* [EXERCISE AIM]: Please give an exact transcription of the records shown below.

* [SUPPLIED DATA]:
*** Begin section ***
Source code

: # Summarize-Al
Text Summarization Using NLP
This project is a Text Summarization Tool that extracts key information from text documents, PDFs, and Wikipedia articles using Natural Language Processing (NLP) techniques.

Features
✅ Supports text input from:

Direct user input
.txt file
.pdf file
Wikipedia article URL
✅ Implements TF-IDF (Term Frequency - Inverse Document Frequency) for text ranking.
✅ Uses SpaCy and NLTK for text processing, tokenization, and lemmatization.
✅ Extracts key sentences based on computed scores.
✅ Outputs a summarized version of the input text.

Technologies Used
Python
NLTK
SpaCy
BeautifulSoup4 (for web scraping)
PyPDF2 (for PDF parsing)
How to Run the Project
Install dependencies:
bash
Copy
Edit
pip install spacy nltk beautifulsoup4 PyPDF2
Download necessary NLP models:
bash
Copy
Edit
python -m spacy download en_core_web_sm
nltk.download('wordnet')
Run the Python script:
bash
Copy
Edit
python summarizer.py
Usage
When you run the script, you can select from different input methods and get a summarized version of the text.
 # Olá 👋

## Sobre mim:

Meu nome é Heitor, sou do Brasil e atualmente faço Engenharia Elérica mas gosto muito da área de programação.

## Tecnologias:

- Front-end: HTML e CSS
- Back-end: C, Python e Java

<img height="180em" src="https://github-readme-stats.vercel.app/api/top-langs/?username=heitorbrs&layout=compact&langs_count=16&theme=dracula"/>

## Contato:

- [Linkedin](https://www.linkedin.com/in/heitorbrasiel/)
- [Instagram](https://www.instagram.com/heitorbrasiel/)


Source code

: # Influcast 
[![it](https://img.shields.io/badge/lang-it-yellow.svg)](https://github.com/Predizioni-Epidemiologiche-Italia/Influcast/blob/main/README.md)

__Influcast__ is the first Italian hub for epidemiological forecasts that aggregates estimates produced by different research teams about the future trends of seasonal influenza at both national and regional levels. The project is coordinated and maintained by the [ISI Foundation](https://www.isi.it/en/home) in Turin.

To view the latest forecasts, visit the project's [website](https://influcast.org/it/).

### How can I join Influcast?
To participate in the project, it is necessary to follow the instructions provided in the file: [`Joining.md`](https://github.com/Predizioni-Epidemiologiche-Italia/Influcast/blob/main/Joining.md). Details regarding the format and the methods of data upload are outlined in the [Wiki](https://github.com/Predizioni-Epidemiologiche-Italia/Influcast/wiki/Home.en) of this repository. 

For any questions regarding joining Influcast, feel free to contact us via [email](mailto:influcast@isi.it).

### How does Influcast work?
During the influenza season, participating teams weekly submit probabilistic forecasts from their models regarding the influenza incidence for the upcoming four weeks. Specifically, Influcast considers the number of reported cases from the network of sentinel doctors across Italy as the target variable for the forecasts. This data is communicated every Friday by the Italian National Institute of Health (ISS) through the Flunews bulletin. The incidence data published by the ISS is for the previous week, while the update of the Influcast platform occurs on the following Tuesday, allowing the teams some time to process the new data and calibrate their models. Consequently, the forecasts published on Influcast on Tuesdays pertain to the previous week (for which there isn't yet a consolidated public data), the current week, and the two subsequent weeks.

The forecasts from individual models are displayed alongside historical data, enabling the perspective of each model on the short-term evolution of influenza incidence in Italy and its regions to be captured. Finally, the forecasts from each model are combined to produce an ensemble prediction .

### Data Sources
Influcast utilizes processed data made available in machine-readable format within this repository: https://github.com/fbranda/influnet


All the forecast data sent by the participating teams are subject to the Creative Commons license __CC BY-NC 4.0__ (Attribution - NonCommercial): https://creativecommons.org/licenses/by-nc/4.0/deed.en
*** End section ***
* [RESULT OF THIS EXERCISE]:
Source code

: # Summarize-Al
Text Summarization Using NLP
This project is a Text Summarization Tool that extracts key information from text documents, PDFs, and Wikipedia articles using Natural Language Processing (NLP) techniques.

Features
✅ Supports text input from:

Direct user input
.txt file
.pdf file
Wikipedia article URL
✅ Implements TF-IDF (Term Frequency - Inverse Document Frequency) for text ranking.
✅ Uses SpaCy and NLTK for text processing, tokenization, and lemmatization.
✅ Extracts key sentences based on computed scores.
✅ Outputs a summarized version of the input text.

Technologies Used
Python
NLTK
SpaCy
BeautifulSoup4 (for web scraping)
PyPDF2 (for PDF parsing)
How to Run the Project
Install dependencies:
bash
Copy
Edit
pip install spacy nltk beautifulsoup4 PyPDF2
Download necessary NLP models:
bash
Copy
Edit
python -m spacy download en_core_web_sm
nltk.download('wordnet')
Run the Python script:
bash
Copy
Edit
python summarizer.py
Usage
When you run the script, you can select from different input methods and get a summarized version of the text.
 # Olá 👋

## Sobre mim:

Meu nome é Heitor, sou do Brasil e atualmente faço Engenharia Elérica mas gosto muito da área de programação.

## Tecnologias:

- Front-end: HTML e CSS
- Back-end: C, Python e Java

<img height="180em" src="https://github-readme-stats.vercel.app/api/top-langs/?username=heitorbrs&layout=compact&langs_count=16&theme=dracula"/>

## Contato:

- [Linkedin](https://www.linkedin.com/in/heitorbrasiel/)
- [Instagram](https://www.instagram.com/heitorbrasiel/)


Source code

: # Influcast 
[![it](https://img.shields.io/badge/lang-it-yellow.svg)](https://github.com/Predizioni-Epidemiologiche-Italia/Influcast/blob/main/README.md)

__Influcast__ is the first Italian hub for epidemiological forecasts that aggregates estimates produced by different research teams about the future trends of seasonal influenza at both national and regional levels. The project is coordinated and maintained by the [ISI Foundation](https://www.isi.it/en/home) in Turin.

To view the latest forecasts, visit the project's [website](https://influcast.org/it/).

### How can I join Influcast?
To participate in the project, it is necessary to follow the instructions provided in the file: [`Joining.md`](https://github.com/Predizioni-Epidemiologiche-Italia/Influcast/blob/main/Joining.md). Details regarding the format and the methods of data upload are outlined in the [Wiki](https://github.com/Predizioni-Epidemiologiche-Italia/Influcast/wiki/Home.en) of this repository. 

For any questions regarding joining Influcast, feel free to contact us via [email](mailto:influcast@isi.it).

### How does Influcast work?
During the influenza season, participating teams weekly submit probabilistic forecasts from their models regarding the influenza incidence for the upcoming four weeks. Specifically, Influcast considers the number of reported cases from the network of sentinel doctors across Italy as the target variable for the forecasts. This data is communicated every Friday by the Italian National Institute of Health (ISS) through the Flunews bulletin. The incidence data published by the ISS is for the previous week, while the update of the Influcast platform occurs on the following Tuesday, allowing the teams some time to process the new data and calibrate their models. Consequently, the forecasts published on Influcast on Tuesdays pertain to the previous week (for which there isn't yet a consolidated public data), the current week, and the two subsequent weeks.

The forecasts from individual models are displayed alongside historical data, enabling the perspective of each model on the short-term evolution of influenza incidence in Italy and its regions to be captured. Finally, the forecasts from each model are combined to produce an ensemble prediction .

### Data Sources
Influcast utilizes processed data made available in machine-readable format within this repository: https://github.com/fbranda/influnet


All the forecast data sent by the participating teams are subject to the Creative Commons license __CC BY-NC 4.0__ (Attribution - NonCommercial): https://creativecommons.org/licenses/by-nc/4.0/deed.en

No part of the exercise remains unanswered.